I have a program that has a weird problem I can't figure out. So hey, what a deal: you get to look at it and maybe figure out what the hell is going on with it. How could you not love that?
I'm posting the executable only, not code (yet). It's a file finder that finds files either by name or by contents. Works pretty well, if I don't say so myself (I'm especially happy with the text searcher, which uses a FSA (finite state automaton, aka state machine)).
But it has an annoying problem: for long searches, I put in a "Waiting" dialog box that pops up, with an active progress-bar control, so you can see that something is actually happening. This works OK--the first couple of times (and sometimes not even that). After that, the dialog pops up and then immediately disappears.
I threw in some debugging code and tapped the message stream. When it fails, the dialog procedure gets these messages right before dying:
Message: WM_NCACTIVATE
Message: WM_ACTIVATE
Message: WM_WINDOWPOSCHANGING
???[unknown]???: 144
Message: WM_WINDOWPOSCHANGING
Message: WM_WINDOWPOSCHANGED
Message: WM_DESTROY
Message: WM_NCDESTROY
I have no idea what 144 (hex 90) is; it ain't in windows.inc.
When I first found this problem, I was creating the dialog each time a search began and then getting rid of it with EndDialog(). I changed to only creating it once, then hiding it (with ShowWindow() ) until it was needed again, whereupon I un-hide it. But that didn't solve the problem.
One reason I'm posting this here is that I'm not sure the problem isn't with my computah. I'm running Windows 7 here, and my system is basically a total piece of shit, with lots of problems. In fact, the reason I wrote this in the first place is that the search function in my Explorer is totally broken. I've had lots of blue screens (none lately, strangely), it's slower than shit, and there are lots of other glitches. So it's hard to separate my coding mistakes from the condition of my OS.

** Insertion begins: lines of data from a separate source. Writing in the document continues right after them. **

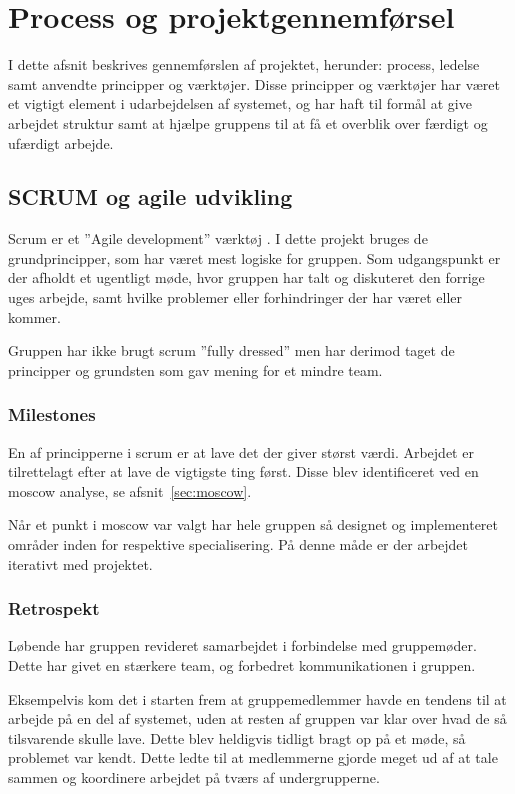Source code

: \chapter{Process og projektgennemførsel}

I dette afsnit beskrives gennemførslen af projektet, herunder: process, ledelse samt anvendte principper og værktøjer. Disse principper og værktøjer har været et vigtigt element i udarbejdelsen af systemet, og har haft til formål at give arbejdet struktur samt at hjælpe gruppens til at få et overblik over færdigt og ufærdigt arbejde.

\section{SCRUM og agile udvikling}
Scrum er et ”Agile development” værktøj . I dette projekt bruges de grundprincipper, som har været mest logiske for gruppen. Som udgangspunkt er der afholdt et ugentligt møde, hvor gruppen har talt og diskuteret den forrige uges arbejde, samt hvilke problemer eller forhindringer der har været eller kommer.

Gruppen har ikke brugt scrum ''fully dressed'' men har derimod taget de principper og grundsten som gav mening for et mindre team.

\subsection{Milestones}
En af principperne i scrum er at lave det der giver størst værdi. Arbejdet er tilrettelagt efter at lave de vigtigste ting først. Disse blev identificeret ved en \gls{moscow} analyse, se afsnit~\ref{sec:moscow}.

Når et punkt i \gls{moscow} var valgt har hele gruppen så designet og implementeret områder inden for respektive specialisering. På denne måde er der arbejdet iterativt med projektet.

\subsection{Retrospekt}
Løbende har gruppen revideret samarbejdet i forbindelse med gruppemøder. Dette har givet en stærkere team, og forbedret kommunikationen i gruppen.

Eksempelvis kom det i starten frem at gruppemedlemmer havde en tendens til at arbejde på en del af systemet, uden at resten af gruppen var klar over hvad de så tilsvarende skulle lave.
Dette blev heldigvis tidligt bragt op på et møde, så problemet var kendt. Dette ledte til at medlemmerne gjorde meget ud af at tale sammen og koordinere arbejdet på tværs af undergrupperne.

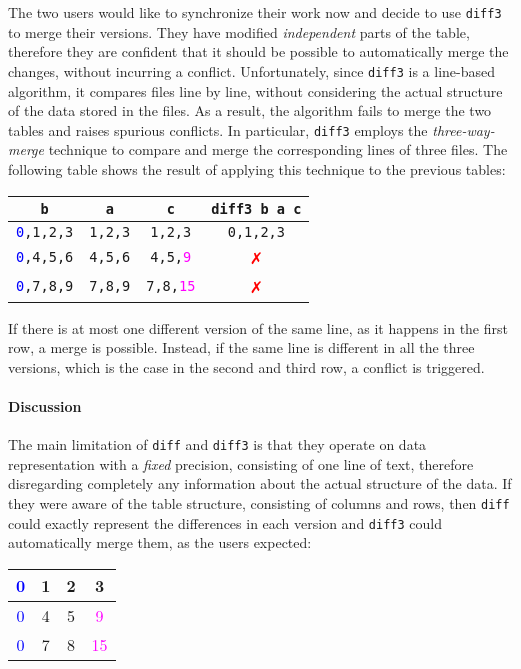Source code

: \documentclass{sigplanconf}
\theoremstyle{plain}
\begin{document}
The two users would like to synchronize their work now and decide to
use \texttt{diff3} to merge their versions.
%
They have modified \emph{independent} parts of the table, therefore
they are confident that it should be possible to automatically
merge the changes, without incurring a conflict.
%
Unfortunately, since \texttt{diff3} is a line-based algorithm, it
compares files line by line, without considering the actual structure
of the data stored in the files. 
%
As a result, the algorithm fails to merge the two tables and raises
spurious conflicts.
%
In particular, \texttt{diff3} employs the \emph{three-way-merge}
technique to compare and merge the corresponding lines of three files.
%
The following table shows the result of applying this technique to the
previous tables:
\begin{center}
\begin{tabular}{| c | c | c | c |}
\hline
\texttt{b} & \texttt{a} & \texttt{c} & \texttt{diff3 b a c} \\ \hline
\texttt{\textcolor{blue}{0},1,2,3} & \texttt{1,2,3} & \texttt{1,2,3} & \textcolor{dgreen}{\texttt{0,1,2,3}} \\ \hline
\texttt{\textcolor{blue}{0},4,5,6} & \texttt{4,5,6} & \texttt{4,5,\textcolor{magenta}{9}} & \textcolor{red}{✗}  \\ \hline
\texttt{\textcolor{blue}{0},7,8,9} & \texttt{7,8,9} & \texttt{7,8,\textcolor{magenta}{15}} & \textcolor{red}{✗} \\ \hline
\end{tabular}
\end{center}
If there is at most one different version of the same line, as it
happens in the first row, a merge is possible.
%
Instead, if the same line is different in all the three versions,
which is the case in the second and third row, a conflict is
triggered.
%


\paragraph{Discussion}
The main limitation of \texttt{diff} and \texttt{diff3} is that they
operate on data representation with a \emph{fixed} precision,
consisting of one line of text, therefore disregarding completely any
information about the actual structure of the data.
%
If they were aware of the table structure, consisting of columns and
rows, then \texttt{diff} could exactly represent the differences in
each version and \texttt{diff3} could automatically merge them, as the
users expected:
\begin{center}
\begin{tabular}{| c | c | c | c |}
\hline
\textcolor{blue}{0} & 1 & 2 & 3 \\ \hline
\textcolor{blue}{0} & 4 & 5 & \textcolor{magenta}{9} \\ \hline
\textcolor{blue}{0} & 7 & 8 & \textcolor{magenta}{15} \\ \hline
\end{tabular}
\end{center}
\end{document}
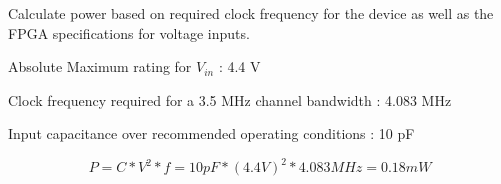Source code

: \documentclass[dvips,10pt,twocolumn]{article}
\begin{document}
  Calculate power based on required clock frequency for the device as well as the
  FPGA specifications for voltage inputs.
  
  Absolute Maximum rating for $V_{in}$ : 4.4 V
  
  Clock frequency required for a 3.5 MHz channel bandwidth : 4.083 MHz
  
  Input capacitance over recommended operating conditions : 10 pF
  \begin{center}\begin{equation}
  P = C * V^2 * f = 10 pF * (4.4 V)^2 * 4.083 MHz = 0.18 mW
  \end{equation}\end{center}
  

{}

\end{document}
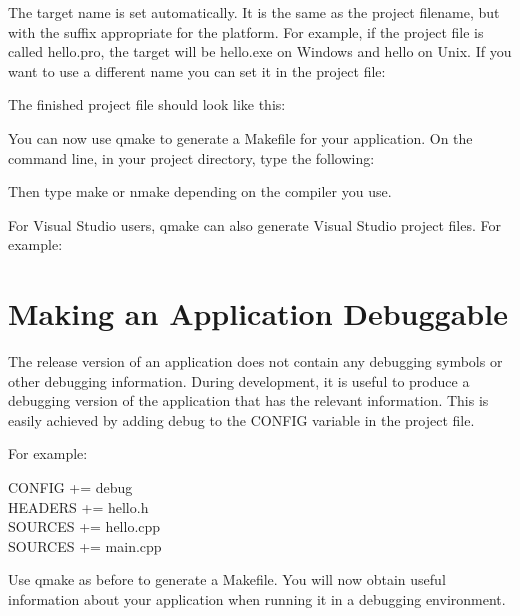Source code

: The target name is set automatically. It is the same as the project filename, but with the suffix appropriate for the platform. For example, if the project file is called hello.pro, the target will be hello.exe on Windows and hello on Unix. If you want to use a different name you can set it in the
project file:
\begin{center}
  {\color{seagreen}{TARGET = helloworld}}
\end{center}
The finished project file should look like this:
\begin{center}
  {\color{seagreen}{HEADERS += hello.h\\
      SOURCES += hello.cpp\\
      SOURCES += main.cpp}}
\end{center}
You can now use qmake to generate a Makefile for your application. On the command line, in your project directory, type the following:
\begin{center}
  {\color{seagreen}{qmake -o Makefile hello.pro}}
\end{center}
Then type make or nmake depending on the compiler you use.
\par
For Visual Studio users, qmake can also generate Visual Studio project files. For example:
\begin{center}
  {\color{seagreen}{qmake -tp vc hello.pro}}
\end{center}

\section{Making an Application Debuggable}
The release version of an application does not contain any debugging symbols or other debugging information. During development, it is useful to produce a debugging version of the application that has the relevant information. This is easily achieved by adding debug to the CONFIG variable in the
project file.
\par
For example:
\begin{center}
  \color{seagreen}
  CONFIG += debug\\
  HEADERS += hello.h\\
  SOURCES += hello.cpp\\
  SOURCES += main.cpp
\end{center}
Use qmake as before to generate a Makefile. You will now obtain useful information about your application when running it in a debugging environment.

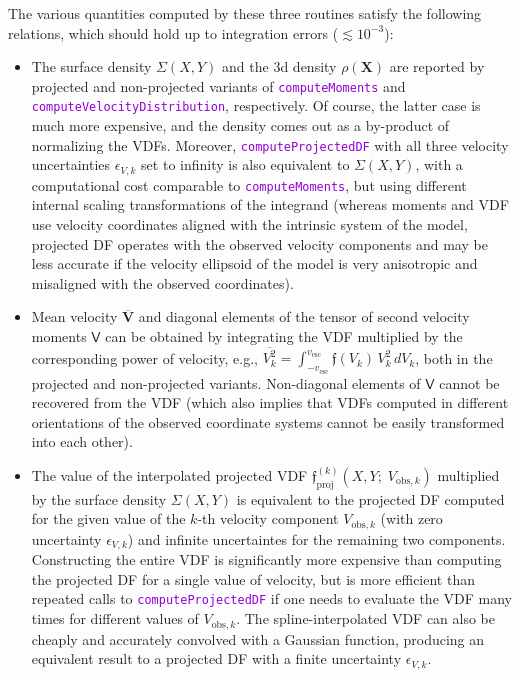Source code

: \documentclass[12pt]{article}
\newcommand{\ttt}[1]{\textcolor{darkviolet}{\texttt{#1}}}
\newcommand{\bX}{\boldsymbol{X}}
\newcommand{\bV}{\boldsymbol{V}}
\begin{document}
The various quantities computed by these three routines satisfy the following relations, which should hold up to integration errors ($\lesssim 10^{-3}$):
\begin{itemize}
\item The surface density $\Sigma(X,Y)$ and the 3d density $\rho(\bX)$ are reported by projected and non-projected variants of \ttt{computeMoments} and \ttt{computeVelocityDistribution}, respectively. Of course, the latter case is much more expensive, and the density comes out as a by-product of normalizing the VDFs. Moreover, \ttt{computeProjectedDF} with all three velocity uncertainties $\epsilon_{V,k}$ set to infinity is also equivalent to $\Sigma(X,Y)$, with a computational cost comparable to \ttt{computeMoments}, but using different internal scaling transformations of the integrand (whereas moments and VDF use velocity coordinates aligned with the intrinsic system of the model, projected DF operates with the observed velocity components and may be less accurate if the velocity ellipsoid of the model is very anisotropic and misaligned with the observed coordinates).
\item Mean velocity $\overline{\bV}$ and diagonal elements of the tensor of second velocity moments $\mathsf{V}$ can be obtained by integrating the VDF multiplied by the corresponding power of velocity, e.g., $\overline{V_k^2} = \int_{-v_\mathrm{esc}}^{v_\mathrm{esc}} \mathfrak{f}(V_k)\,V_k^2\,dV_k$, both in the projected and non-projected variants. Non-diagonal elements of $\mathsf{V}$ cannot be recovered from the VDF (which also implies that VDFs computed in different orientations of the observed coordinate systems cannot be easily transformed into each other).
\item The value of the interpolated projected VDF $\mathfrak{f}_\mathrm{proj}^{(k)}(X,Y;\;V_{\mathrm{obs},k})$ multiplied by the surface density $\Sigma(X,Y)$ is equivalent to the projected DF computed for the given value of the $k$-th velocity component $V_{\mathrm{obs},k}$ (with zero uncertainty $\epsilon_{V,k}$) and infinite uncertaintes for the remaining two components. Constructing the entire VDF is significantly more expensive than computing the projected DF for a single value of velocity, but is more efficient than repeated calls to \ttt{computeProjectedDF} if one needs to evaluate the VDF many times for different values of $V_{\mathrm{obs},k}$. The spline-interpolated VDF can also be cheaply and accurately convolved with a Gaussian function, producing an equivalent result to a projected DF with a finite uncertainty $\epsilon_{V,k}$.
\end{itemize}
\end{document}
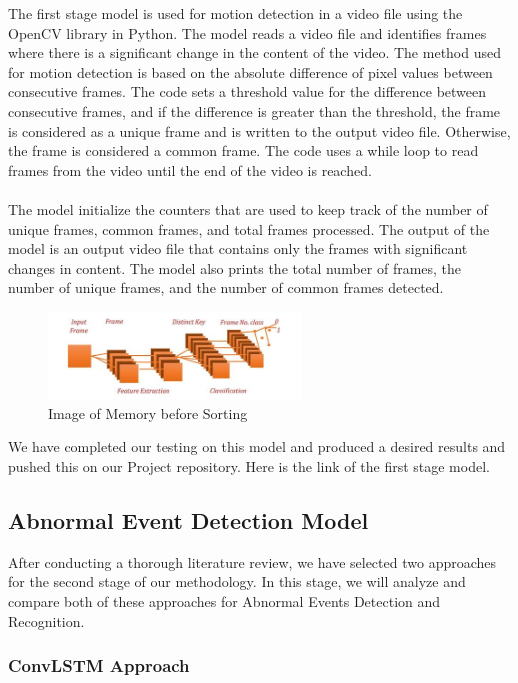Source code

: \documentclass[title page]{article}
\begin{document}
The first stage model is used for motion detection in a video file using the OpenCV library in Python. The model reads a video file and identifies frames where there is a significant change in the content of the video. The method used for motion detection is based on the absolute difference of pixel values between consecutive frames. The code sets a threshold value for the difference between consecutive frames, and if the difference is greater than the threshold, the frame is considered as a unique frame and is written to the output video file. Otherwise, the frame is considered a common frame. The code uses a while loop to read frames from the video until the end of the video is reached. 
\\ \\
The model initialize the counters that are used to keep track of the number of unique frames, common frames, and total frames processed. The output of the model is an output video file that contains only the frames with significant changes in content. The model also prints the total number of frames, the number of unique frames, and the number of common frames detected.

\begin{figure}[h]
    \centering
    \includegraphics[width=0.6\textwidth]{Picture1.jpg}
    \caption{Image of Memory before Sorting}
    \label{fig:1t}
\end{figure}

We have completed our testing on this model and produced a desired results and pushed this on our Project repository. Here is the link of the first stage model.

\subsection{Abnormal Event Detection Model}

After conducting a thorough literature review, we have selected two approaches for the second stage of our methodology. In this stage, we will analyze and compare both of these approaches for Abnormal Events Detection and Recognition.

\subsubsection{ConvLSTM Approach}
\end{document}
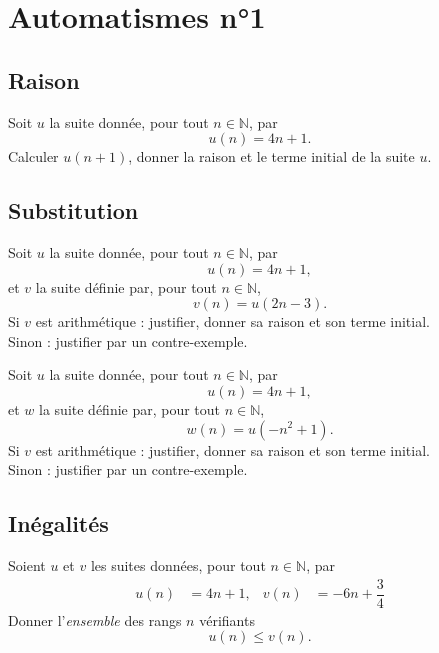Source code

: \documentclass[14pt]{beamer}
\newcommand{\N}{\mathbb{N}}
\begin{document}
\section{Automatismes n°1}

\subsection{Raison}

\begin{frame}
	
	Soit $u$ la suite donnée, pour tout $n\in\N$, par
		\[ u(n) = 4n+1. \]
	Calculer $u(n+1)$, donner la raison et le terme initial de la suite $u$.

\end{frame}

\subsection{Substitution}

\begin{frame}

	Soit $u$ la suite donnée, pour tout $n\in\N$, par
		\[ u(n) = 4n+1, \]
	et $v$ la suite définie par, pour tout $n\in\N$, 
		\[ v(n) = u(2n-3). \]
	Si $v$ est arithmétique : justifier, donner sa raison et son terme initial.\\
	Sinon : justifier par un contre-exemple.
\end{frame}

\begin{frame}

	Soit $u$ la suite donnée, pour tout $n\in\N$, par
		\[ u(n) = 4n+1, \]
	et $w$ la suite définie par, pour tout $n\in\N$, 
		\[ w(n) = u(-n^2+1). \]
	Si $v$ est arithmétique : justifier, donner sa raison et son terme initial.\\
	Sinon : justifier par un contre-exemple.

\end{frame}

\subsection{Inégalités}

\begin{frame}

	Soient $u$ et $v$ les suites données, pour tout $n\in\N$, par
		\begin{align*}
			u(n) &= 4n+1, & v(n) &= -6n+\dfrac34
		\end{align*}
	Donner l'\emph{ensemble} des rangs $n$ vérifiants
		\[ u(n) \leq v(n). \]
\end{frame}
\end{document}
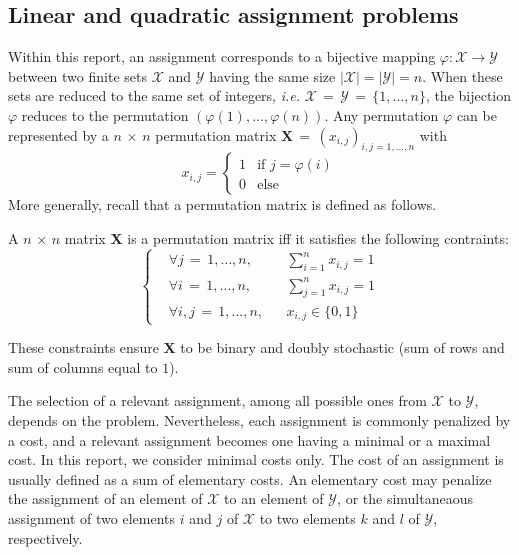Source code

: \subsection{Linear and quadratic assignment problems}\label{sec:mainDefAssignment}
Within this report, an assignment corresponds to a bijective mapping $\varphi:\mathcal{X}{\rightarrow}\mathcal{Y}$ between two finite sets
$\mathcal{X}$ and $\mathcal{Y}$ having the same size $|\mathcal{X}| = |\mathcal{Y}| = n$.
When these sets are reduced to the same set of integers, \textit{i.e.} $\mathcal{X}\,{=}\,\mathcal{Y}\,{=}\,\{1,\ldots,n\}$, the bijection $\varphi$ reduces to the permutation $(\varphi(1),\ldots,\varphi(n))$. Any permutation $\varphi$ can be represented by a $n\,{\times}\,n$ permutation matrix $\mathbf{X}\,{=}\,(x_{i,j})_{i,j=1,\ldots,n}$ with 
\begin{equation}
x_{i,j} = 
\begin{cases}
1 & \text{if } j =  \varphi(i) \\
0 & \text{else}
\end{cases}
\end{equation}
More generally, recall that a permutation matrix is defined as follows.
\begin{definition}\label{def:permutationmatrix}
A $n\,{\times}\,n$ matrix $\mathbf{X}$ is a permutation matrix iff it satisfies the following contraints:
\begin{equation}\label{eq-cts-mtx-perm}
  \left\lbrace\begin{aligned}
  &\forall j\,{=}\,1,\ldots,n,&&\sum_{i=1}^n x_{i,j} = 1 \\
  &\forall i\,{=}\,1,\ldots,n,&&\sum_{j=1}^n x_{i,j} = 1 \\
  &\forall i,j\,{=}\,1,\ldots,n,&&x_{i,j} \in \{0,1\}
  \end{aligned}\right.
  \end{equation}
\end{definition}
These constraints ensure $\mathbf{X}$ to be binary and doubly stochastic (sum of rows and sum of columns equal to $1$).

The selection of a relevant assignment, among all possible ones from $\mathcal{X}$ to $\mathcal{Y}$, depends on the problem. Nevertheless, each assignment is commonly penalized by a cost, and a relevant assignment becomes one having a minimal or a maximal cost. In this report, we consider minimal costs only. The cost of an assignment is usually defined as a sum of elementary costs. An elementary cost may penalize the assignment of an element of $\mathcal{X}$ to an element of $\mathcal{Y}$, or the simultaneaous assignment of two elements $i$ and $j$ of $\mathcal{X}$ to two elements $k$ and $l$ of $\mathcal{Y}$, respectively.

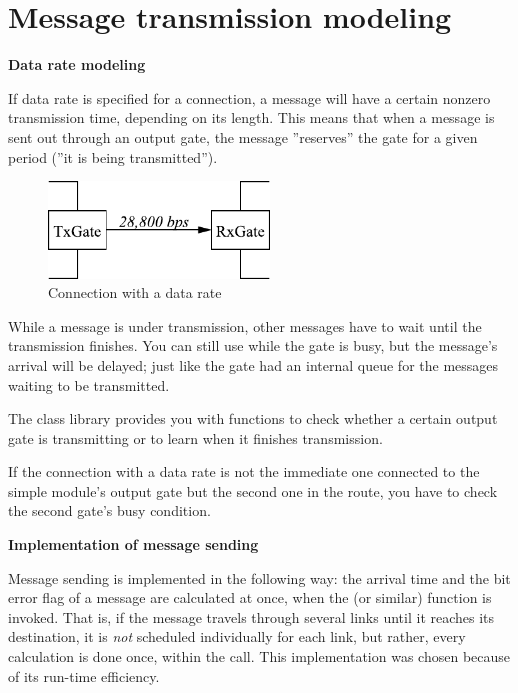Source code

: \section{Message transmission modeling}

\textbf{Data rate modeling}


If data rate is specified for a connection, a message
will have a certain nonzero transmission time, depending on its length.  This means that when a message is
sent out through an output gate, the message ''reserves'' the gate for
a given period (''it is being transmitted'').

\begin{figure}[htbp]
  \begin{center}
    \includegraphics[width=2.315in, height=1.015in]{figures/usmanFig9}
    \caption{Connection with a data rate}
    \label{fig:ch-simple-modules:conn-w-data-rate}
  \end{center}
\end{figure}

While a message is under transmission, other messages have to wait
until the transmission finishes. You can still use 
while the gate is busy, but the message's arrival will be delayed;
just like the gate had an internal queue for the messages waiting to
be transmitted.


The {\opp} class library provides you with functions to check
whether a certain output gate is transmitting or to learn when
it finishes transmission.


If the connection with a data rate is not the immediate one connected
to the simple module's output gate but the second
one in the route, you have to check the second gate's busy
condition.


\textbf{Implementation of message sending}


Message sending is implemented in the following way: the arrival
time and the bit error flag of a
message are calculated at once, when the  (or similar)
function is invoked. That is, if the message travels through several
links until it reaches its destination, it is \textit{not} scheduled
individually for each link, but rather, every calculation is done
once, within the  call. This implementation was chosen
because of its run-time efficiency.

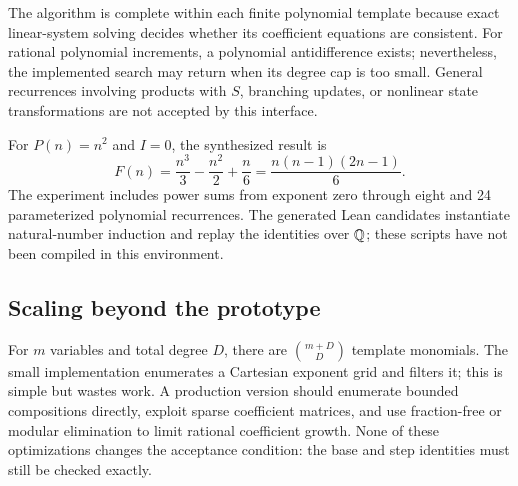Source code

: The algorithm is complete within each finite polynomial template because exact linear-system solving decides whether its coefficient equations are consistent. For rational polynomial increments, a polynomial antidifference exists; nevertheless, the implemented search may return \unknown{} when its degree cap is too small. General recurrences involving products with $S$, branching updates, or nonlinear state transformations are not accepted by this interface.

For $P(n)=n^2$ and $I=0$, the synthesized result is
\[
 F(n)=\frac{n^3}{3}-\frac{n^2}{2}+\frac n6
     =\frac{n(n-1)(2n-1)}6.
\]
The experiment includes power sums from exponent zero through eight and 24 parameterized polynomial recurrences. The generated Lean candidates instantiate natural-number induction and replay the identities over $\Q$; these scripts have not been compiled in this environment.

\subsection{Scaling beyond the prototype}

For $m$ variables and total degree $D$, there are $\binom{m+D}{D}$ template monomials. The small implementation enumerates a Cartesian exponent grid and filters it; this is simple but wastes work. A production version should enumerate bounded compositions directly, exploit sparse coefficient matrices, and use fraction-free or modular elimination to limit rational coefficient growth. None of these optimizations changes the acceptance condition: the base and step identities must still be checked exactly.
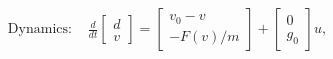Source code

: \documentclass[preview]{standalone}
\begin{document}
\begin{align*}
\text{Dynamics: } & \frac{d}{dt}\begin{bmatrix}d\\ v\end{bmatrix} = \begin{bmatrix}v_0 - v\\ -F(v)/m\end{bmatrix} + \begin{bmatrix}0\\g_0\end{bmatrix}u, \\
\end{align*}
\end{document}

About the program: the search term acts as if it's wildcarded ("test" will find files with that string anywhere in the name). Text search can be case-sensitive or -insensitive (filename searches are case-insensitive).
I'd really like to know of others see the same problem with that dialog as I do. Apart from that it's pretty good, I think. Fast enough. Consumes a lot of memory, though. (I think that's mainly the listview eating up tons of memory for its string storage.)